To do:
The reply should repeat all of the data word for word, with no pictures.

##### Supplied entries #####

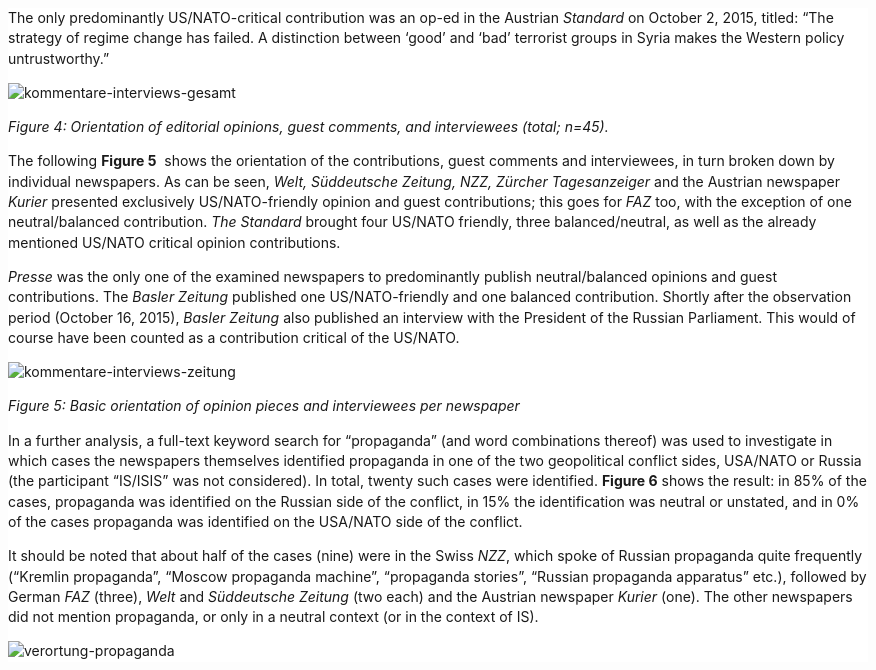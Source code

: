 The only predominantly US/NATO-critical contribution was an op-ed in the
Austrian *Standard* on October 2, 2015, titled: “The strategy of regime
change has failed. A distinction between ‘good’ and ‘bad’ terrorist
groups in Syria makes the Western policy
untrustworthy.”

![kommentare-interviews-gesamt](https://swprs.files.wordpress.com/2019/02/figure4.png?w=650)

*Figure 4: Orientation of editorial opinions, guest comments, and
interviewees (total; n=45).*

The following **Figure 5**  shows the orientation of the contributions,
guest comments and interviewees, in turn broken down by individual
newspapers. As can be seen, *Welt, Süddeutsche Zeitung, NZZ, Zürcher
Tagesanzeiger* and the Austrian newspaper *Kurier* presented exclusively
US/NATO-friendly opinion and guest contributions; this goes for *FAZ*
too, with the exception of one neutral/balanced contribution. *The
Standard* brought four US/NATO friendly, three balanced/neutral, as well
as the already mentioned US/NATO critical opinion contributions.

*Presse* was the only one of the examined newspapers to predominantly
publish neutral/balanced opinions and guest contributions. The *Basler
Zeitung* published one US/NATO-friendly and one balanced contribution.
Shortly after the observation period (October 16, 2015), *Basler
Zeitung* also published an interview with the President of the Russian
Parliament. This would of course have been counted as a contribution
critical of the
US/NATO.

![kommentare-interviews-zeitung](https://swprs.files.wordpress.com/2019/02/figure5.png?w=650)

*Figure 5: Basic orientation of opinion pieces and interviewees per
newspaper*

In a further analysis, a full-text keyword search for “propaganda” (and
word combinations thereof) was used to investigate in which cases the
newspapers themselves identified propaganda in one of the two
geopolitical conflict sides, USA/NATO or Russia (the participant
“IS/ISIS” was not considered). In total, twenty such cases were
identified. **Figure 6** shows the result: in 85% of the cases,
propaganda was identified on the Russian side of the conflict, in 15%
the identification was neutral or unstated, and in 0% of the cases
propaganda was identified on the USA/NATO side of the conflict.

It should be noted that about half of the cases (nine) were in the Swiss
*NZZ*, which spoke of Russian propaganda quite frequently (“Kremlin
propaganda”, “Moscow propaganda machine”, “propaganda stories”, “Russian
propaganda apparatus” etc.), followed by German *FAZ* (three), *Welt*
and *Süddeutsche Zeitung* (two each) and the Austrian newspaper *Kurier*
(one). The other newspapers did not mention propaganda, or only in a
neutral context (or in the context of
IS).

![verortung-propaganda](https://swprs.files.wordpress.com/2019/02/figure6.png?w=650)

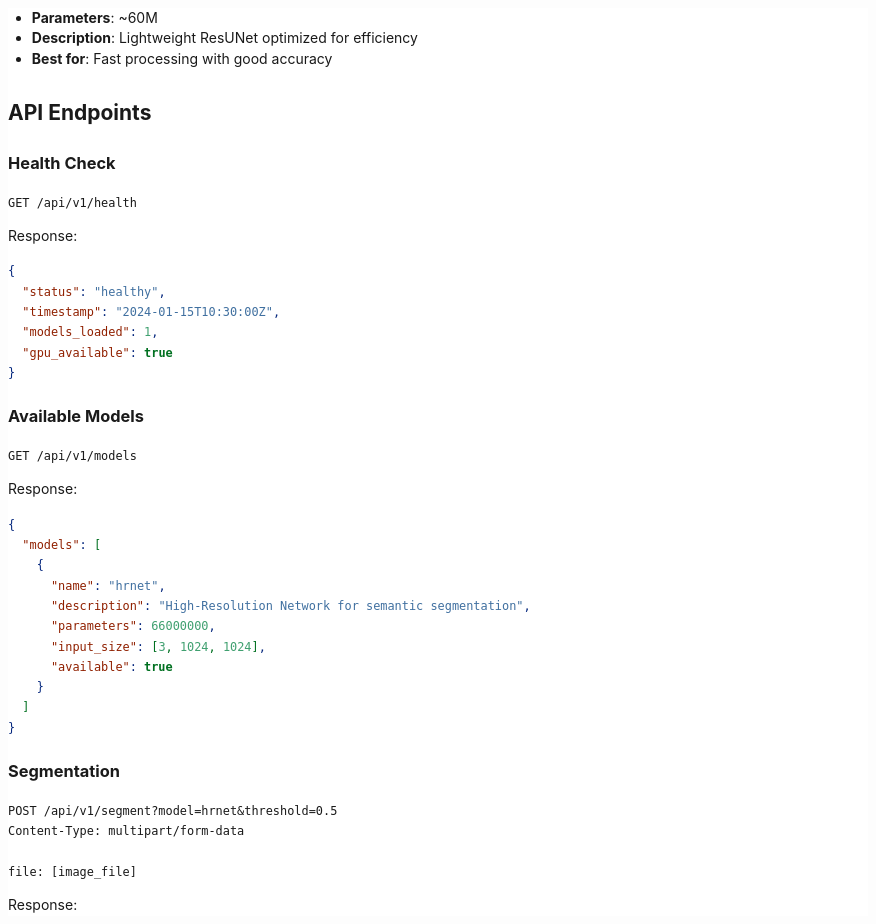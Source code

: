 - **Parameters**: ~60M
- **Description**: Lightweight ResUNet optimized for efficiency
- **Best for**: Fast processing with good accuracy

## API Endpoints

### Health Check

```http
GET /api/v1/health
```

Response:

```json
{
  "status": "healthy",
  "timestamp": "2024-01-15T10:30:00Z",
  "models_loaded": 1,
  "gpu_available": true
}
```

### Available Models

```http
GET /api/v1/models
```

Response:

```json
{
  "models": [
    {
      "name": "hrnet",
      "description": "High-Resolution Network for semantic segmentation",
      "parameters": 66000000,
      "input_size": [3, 1024, 1024],
      "available": true
    }
  ]
}
```

### Segmentation

```http
POST /api/v1/segment?model=hrnet&threshold=0.5
Content-Type: multipart/form-data

file: [image_file]
```

Response:
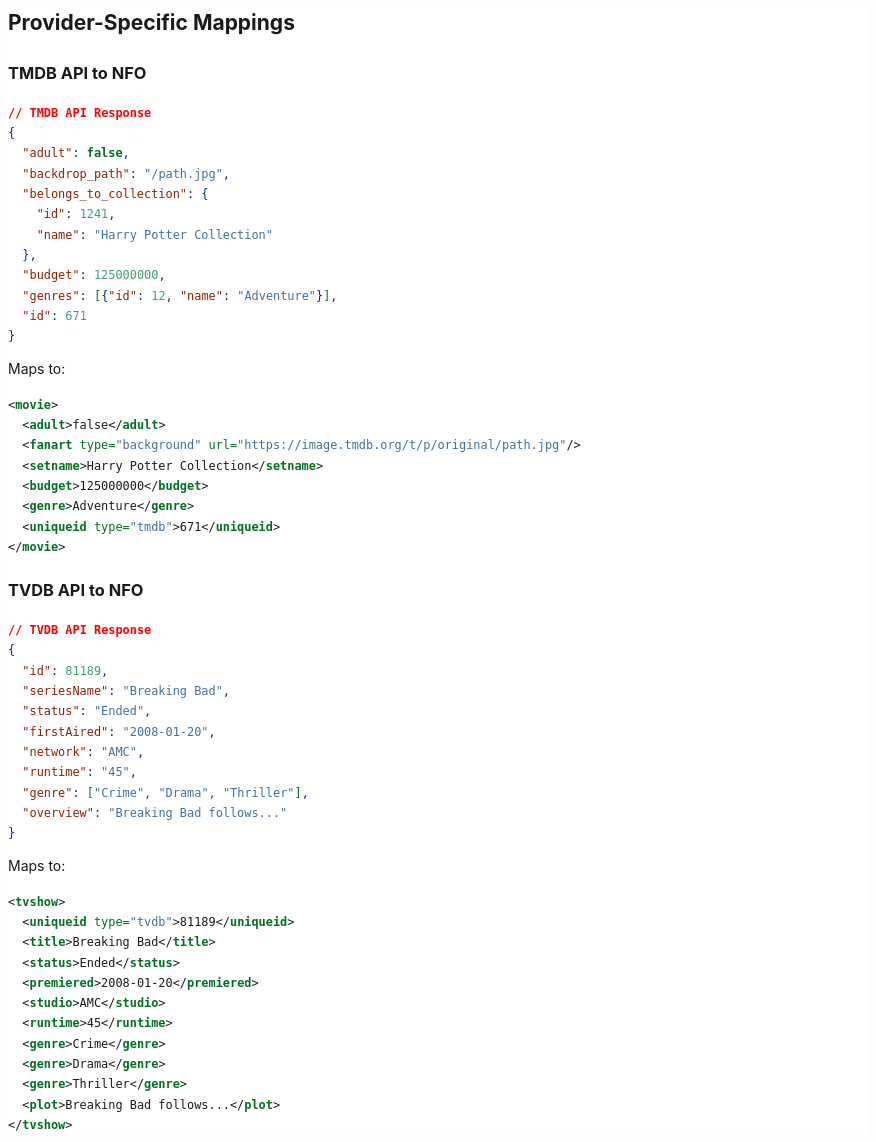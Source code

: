 ## Provider-Specific Mappings

### TMDB API to NFO

```json
// TMDB API Response
{
  "adult": false,
  "backdrop_path": "/path.jpg",
  "belongs_to_collection": {
    "id": 1241,
    "name": "Harry Potter Collection"
  },
  "budget": 125000000,
  "genres": [{"id": 12, "name": "Adventure"}],
  "id": 671
}
```

Maps to:
```xml
<movie>
  <adult>false</adult>
  <fanart type="background" url="https://image.tmdb.org/t/p/original/path.jpg"/>
  <setname>Harry Potter Collection</setname>
  <budget>125000000</budget>
  <genre>Adventure</genre>
  <uniqueid type="tmdb">671</uniqueid>
</movie>
```

### TVDB API to NFO

```json
// TVDB API Response
{
  "id": 81189,
  "seriesName": "Breaking Bad",
  "status": "Ended",
  "firstAired": "2008-01-20",
  "network": "AMC",
  "runtime": "45",
  "genre": ["Crime", "Drama", "Thriller"],
  "overview": "Breaking Bad follows..."
}
```

Maps to:
```xml
<tvshow>
  <uniqueid type="tvdb">81189</uniqueid>
  <title>Breaking Bad</title>
  <status>Ended</status>
  <premiered>2008-01-20</premiered>
  <studio>AMC</studio>
  <runtime>45</runtime>
  <genre>Crime</genre>
  <genre>Drama</genre>
  <genre>Thriller</genre>
  <plot>Breaking Bad follows...</plot>
</tvshow>
```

#####

Written reply:
Source code

: The only predominantly US/NATO-critical contribution was an op-ed in the
Austrian *Standard* on October 2, 2015, titled: “The strategy of regime
change has failed. A distinction between ‘good’ and ‘bad’ terrorist
groups in Syria makes the Western policy
untrustworthy.”

![kommentare-interviews-gesamt](https://swprs.files.wordpress.com/2019/02/figure4.png?w=650)

*Figure 4: Orientation of editorial opinions, guest comments, and
interviewees (total; n=45).*

The following **Figure 5**  shows the orientation of the contributions,
guest comments and interviewees, in turn broken down by individual
newspapers. As can be seen, *Welt, Süddeutsche Zeitung, NZZ, Zürcher
Tagesanzeiger* and the Austrian newspaper *Kurier* presented exclusively
US/NATO-friendly opinion and guest contributions; this goes for *FAZ*
too, with the exception of one neutral/balanced contribution. *The
Standard* brought four US/NATO friendly, three balanced/neutral, as well
as the already mentioned US/NATO critical opinion contributions.

*Presse* was the only one of the examined newspapers to predominantly
publish neutral/balanced opinions and guest contributions. The *Basler
Zeitung* published one US/NATO-friendly and one balanced contribution.
Shortly after the observation period (October 16, 2015), *Basler
Zeitung* also published an interview with the President of the Russian
Parliament. This would of course have been counted as a contribution
critical of the
US/NATO.

![kommentare-interviews-zeitung](https://swprs.files.wordpress.com/2019/02/figure5.png?w=650)

*Figure 5: Basic orientation of opinion pieces and interviewees per
newspaper*

In a further analysis, a full-text keyword search for “propaganda” (and
word combinations thereof) was used to investigate in which cases the
newspapers themselves identified propaganda in one of the two
geopolitical conflict sides, USA/NATO or Russia (the participant
“IS/ISIS” was not considered). In total, twenty such cases were
identified. **Figure 6** shows the result: in 85% of the cases,
propaganda was identified on the Russian side of the conflict, in 15%
the identification was neutral or unstated, and in 0% of the cases
propaganda was identified on the USA/NATO side of the conflict.

It should be noted that about half of the cases (nine) were in the Swiss
*NZZ*, which spoke of Russian propaganda quite frequently (“Kremlin
propaganda”, “Moscow propaganda machine”, “propaganda stories”, “Russian
propaganda apparatus” etc.), followed by German *FAZ* (three), *Welt*
and *Süddeutsche Zeitung* (two each) and the Austrian newspaper *Kurier*
(one). The other newspapers did not mention propaganda, or only in a
neutral context (or in the context of
IS).

![verortung-propaganda](https://swprs.files.wordpress.com/2019/02/figure6.png?w=650)

Source code

: - **Parameters**: ~60M
- **Description**: Lightweight ResUNet optimized for efficiency
- **Best for**: Fast processing with good accuracy

## API Endpoints

### Health Check

```http
GET /api/v1/health
```

Response:

```json
{
  "status": "healthy",
  "timestamp": "2024-01-15T10:30:00Z",
  "models_loaded": 1,
  "gpu_available": true
}
```

### Available Models

```http
GET /api/v1/models
```

Response:

```json
{
  "models": [
    {
      "name": "hrnet",
      "description": "High-Resolution Network for semantic segmentation",
      "parameters": 66000000,
      "input_size": [3, 1024, 1024],
      "available": true
    }
  ]
}
```

### Segmentation

```http
POST /api/v1/segment?model=hrnet&threshold=0.5
Content-Type: multipart/form-data

file: [image_file]
```

Response:
Source code

: ## Provider-Specific Mappings

### TMDB API to NFO

```json
// TMDB API Response
{
  "adult": false,
  "backdrop_path": "/path.jpg",
  "belongs_to_collection": {
    "id": 1241,
    "name": "Harry Potter Collection"
  },
  "budget": 125000000,
  "genres": [{"id": 12, "name": "Adventure"}],
  "id": 671
}
```

Maps to:
```xml
<movie>
  <adult>false</adult>
  <fanart type="background" url="https://image.tmdb.org/t/p/original/path.jpg"/>
  <setname>Harry Potter Collection</setname>
  <budget>125000000</budget>
  <genre>Adventure</genre>
  <uniqueid type="tmdb">671</uniqueid>
</movie>
```

### TVDB API to NFO

```json
// TVDB API Response
{
  "id": 81189,
  "seriesName": "Breaking Bad",
  "status": "Ended",
  "firstAired": "2008-01-20",
  "network": "AMC",
  "runtime": "45",
  "genre": ["Crime", "Drama", "Thriller"],
  "overview": "Breaking Bad follows..."
}
```

Maps to:
```xml
<tvshow>
  <uniqueid type="tvdb">81189</uniqueid>
  <title>Breaking Bad</title>
  <status>Ended</status>
  <premiered>2008-01-20</premiered>
  <studio>AMC</studio>
  <runtime>45</runtime>
  <genre>Crime</genre>
  <genre>Drama</genre>
  <genre>Thriller</genre>
  <plot>Breaking Bad follows...</plot>
</tvshow>
```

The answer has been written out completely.